The Kitchener-Waterloo Humane Society has issued an urgent call for help after dozens of cats contracted health problems due to unprecedented crowding.
The society’s facility on Riverbend Drive in Kitchener, which normally houses about 165 cats, is currently providing shelter for 397 cats and kittens.
Jack Kinch, the executive director of the KW Humane Society, told The Morning Edition’s Craig Norris on Wednesday that more than 60 of those cats have been diagnosed with upper respiratory illnesses.
Illnesses like that, Kinch said, are "nature’s way of reducing the population in any crowded situation."
The cats’ immune systems weaken and any diseases become more active, he said.
The cats are receiving medication and are staying in the shelter, but if diseases worsen and spread, "then we do need to look at euthanasia as an option," Kinch said.
So the society is looking for people who can adopt the cats on a temporary basis — for about a month — so that the cats can receive treatment and recuperate. The society promises to provide food and medication to the temporary adopters.

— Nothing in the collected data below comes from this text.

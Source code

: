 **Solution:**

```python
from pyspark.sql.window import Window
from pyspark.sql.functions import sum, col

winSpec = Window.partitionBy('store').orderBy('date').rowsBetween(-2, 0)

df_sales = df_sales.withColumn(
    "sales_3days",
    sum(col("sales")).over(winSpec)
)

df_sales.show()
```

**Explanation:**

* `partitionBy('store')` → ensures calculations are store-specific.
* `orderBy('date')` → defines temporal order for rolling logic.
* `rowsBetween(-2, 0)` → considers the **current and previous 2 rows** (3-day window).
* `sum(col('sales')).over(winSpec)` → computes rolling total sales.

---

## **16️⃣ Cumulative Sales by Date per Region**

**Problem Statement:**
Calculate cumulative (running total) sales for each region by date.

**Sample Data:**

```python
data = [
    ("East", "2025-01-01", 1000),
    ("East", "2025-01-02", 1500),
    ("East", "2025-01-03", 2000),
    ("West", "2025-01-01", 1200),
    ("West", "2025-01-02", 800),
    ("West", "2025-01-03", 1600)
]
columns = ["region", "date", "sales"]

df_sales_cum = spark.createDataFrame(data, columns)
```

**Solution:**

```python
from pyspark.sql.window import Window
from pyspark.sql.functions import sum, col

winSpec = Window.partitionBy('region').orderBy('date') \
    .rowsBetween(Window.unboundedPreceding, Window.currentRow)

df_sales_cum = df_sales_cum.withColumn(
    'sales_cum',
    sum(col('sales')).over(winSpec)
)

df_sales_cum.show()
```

After the cats have recovered, the temporary adopters can return their cats to the shelter. At that point the society can try to find permanent homes for the cats; a clean bill of health is a required before final adoptions can occur.
Ever-increasing populations a trend
Kinch said this is typically the time of year when the shelter sees a spike in cat populations.
"Once the frost goes away, the females get in heat, the males become active, the kittens are born and now these kittens — those that are in the wild — are being captured by the public or picked up by our team," he said.
"Those that were brought in earlier and fostered are now mature and need to be adopted."
Kinch said he believes the shelter will continually run into the issue of caring for ever-escalating cat populations.
"Every year it compounds. So the cats from last year are reproducing, and it just keeps coming in bigger waves each year."
Pet owners who neglect to spay and neuter their cats are largely to blame for overpopulation, Kinch said.
"Individuals who own cats are not being responsible and ensuring that their cats are fixed properly," he said.
The problem is exacerbated by a growing feral population, Kinch said.
"It’s not so much that there’s an adult population, it’s that cats breed so well. An adult female can have three litters per year."